En effet, c’est un livre inspiré par l’histoire, par l’histoire qui est le vrai et même le seul génie de la politique, et hors de laquelle il n’est pas de salut, même pour le bon sens ! Quoiqu’une théorie repose au fond d’un pareil ouvrage, — car de toute pensée générale, de tout fragment de vérité, il est facile de déduire ce que la science appelle une théorie, — ce livre n’est pas, à proprement parler, ce que les esprits qui recherchent ces organisations de la pensée entendent généralement par un système. Mancel est, avant tout, un observateur.

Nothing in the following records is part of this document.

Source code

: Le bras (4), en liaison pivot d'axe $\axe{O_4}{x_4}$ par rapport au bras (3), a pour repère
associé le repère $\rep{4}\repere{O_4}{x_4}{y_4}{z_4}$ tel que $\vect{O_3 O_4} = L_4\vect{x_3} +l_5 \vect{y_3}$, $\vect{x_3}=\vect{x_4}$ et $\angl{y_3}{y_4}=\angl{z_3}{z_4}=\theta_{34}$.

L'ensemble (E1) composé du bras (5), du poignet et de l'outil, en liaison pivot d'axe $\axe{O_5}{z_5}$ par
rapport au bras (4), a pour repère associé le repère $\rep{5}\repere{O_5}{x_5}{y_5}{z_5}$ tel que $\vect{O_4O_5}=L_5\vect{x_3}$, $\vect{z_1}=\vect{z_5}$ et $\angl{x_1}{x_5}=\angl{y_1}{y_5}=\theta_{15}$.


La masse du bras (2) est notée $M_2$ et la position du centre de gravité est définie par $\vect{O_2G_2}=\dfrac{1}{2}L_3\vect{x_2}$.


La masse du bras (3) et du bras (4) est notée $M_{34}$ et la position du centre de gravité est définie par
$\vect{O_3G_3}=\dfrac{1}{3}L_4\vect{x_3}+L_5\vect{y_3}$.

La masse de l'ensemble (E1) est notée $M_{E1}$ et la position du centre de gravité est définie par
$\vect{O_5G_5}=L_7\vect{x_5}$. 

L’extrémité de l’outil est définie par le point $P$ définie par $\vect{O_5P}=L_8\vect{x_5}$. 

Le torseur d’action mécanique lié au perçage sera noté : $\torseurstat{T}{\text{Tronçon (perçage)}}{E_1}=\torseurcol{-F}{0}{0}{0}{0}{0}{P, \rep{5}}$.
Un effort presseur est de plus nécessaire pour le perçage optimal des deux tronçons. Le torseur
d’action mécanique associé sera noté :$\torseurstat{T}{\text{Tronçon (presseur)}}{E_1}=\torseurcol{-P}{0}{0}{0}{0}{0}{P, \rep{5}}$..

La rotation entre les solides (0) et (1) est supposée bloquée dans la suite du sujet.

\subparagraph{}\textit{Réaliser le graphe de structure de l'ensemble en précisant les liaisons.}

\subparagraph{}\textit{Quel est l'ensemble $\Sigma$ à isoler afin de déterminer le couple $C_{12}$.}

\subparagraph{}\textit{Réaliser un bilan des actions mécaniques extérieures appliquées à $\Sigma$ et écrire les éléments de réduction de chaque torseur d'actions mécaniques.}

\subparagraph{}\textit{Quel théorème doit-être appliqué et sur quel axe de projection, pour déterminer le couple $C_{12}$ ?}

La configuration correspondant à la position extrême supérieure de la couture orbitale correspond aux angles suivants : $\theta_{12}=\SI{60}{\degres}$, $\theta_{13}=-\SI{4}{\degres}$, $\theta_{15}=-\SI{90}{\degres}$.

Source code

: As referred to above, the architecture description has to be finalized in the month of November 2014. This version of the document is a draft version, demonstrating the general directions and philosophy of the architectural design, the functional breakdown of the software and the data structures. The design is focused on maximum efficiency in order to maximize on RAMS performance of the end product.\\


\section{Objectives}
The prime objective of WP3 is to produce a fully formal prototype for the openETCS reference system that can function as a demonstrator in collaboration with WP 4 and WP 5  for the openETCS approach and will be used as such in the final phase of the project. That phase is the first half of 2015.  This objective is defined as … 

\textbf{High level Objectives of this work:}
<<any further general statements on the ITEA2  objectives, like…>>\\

Aux théories dont le siècle est encombré et auxquelles il n’a jamais cru plus que nous, il a voulu répondre, non par une théorie de plus, mais par un principe dominateur de toute théorie, et que l’expérience lui apportait comme une véritable LOI de l’Histoire. Ce principe, que nous avons tous plus ou moins rencontré, plus ou moins coudoyé, plus ou moins senti dans la vie historique, soit du présent, soit du passé, Mancel a eu le mérite de le formuler en une phrase d’une brièveté lapidaire et dont tout son livre est la justification rationnelle : « Le pouvoir se prend et ne se donne pas », nous dit-il avec une simplicité qu’il a l’art de rendre féconde. Telle est la réalité qu’il oppose aux divers systèmes des pouvoirs délégués ou consentis, et le fait fondamental, et divin puisqu’il est nécessaire, de l’existence du pouvoir bien avant qu’il ait été reconnu et consacré par nos faillibles et tardives légalités.
Certes ! ce n’est pas dans une appréciation comme la nôtre, écrite au pas de course, que nous pouvons creuser l’idée mère de l’ouvrage de Mancel et exposer après lui tous les développements et les applications qu’il lui donne. D’autres que nous doivent faire ce travail. Nous nous contenterons de noter seulement l’impression que nous a causée un écrit dans lequel une question de métaphysique politique est résolue souverainement par un fait, et cela sans la brutalité de l’empirisme ; car Mancel n’est pas un matérialiste de la puissance et du succès. Chez lui, le chrétien double les forces du penseur, et sur la notion du pouvoir telle qu’il la conçoit et l’explique resplendit toujours cette main divine qui jette la lumière à tout, comme la main de l’homme y jette l’ombre. L’auteur du Pouvoir et de la Liberté, qui appartient, par les tendances générales de sa philosophie autant que par ses convictions religieuses, à la grande école des de Maistre et des Bonald, ne croit pas à la souveraineté du peuple, et la plus grande partie de son livre est consacrée à la combattre ; mais l’originalité de son principe consiste précisément en ceci qu’il n’est faussé par l’application d’aucune théorie et qu’il embrasse et domine les plus opposées, aussi bien la théorie de la souveraineté du nombre que la théorie mystique du droit divin.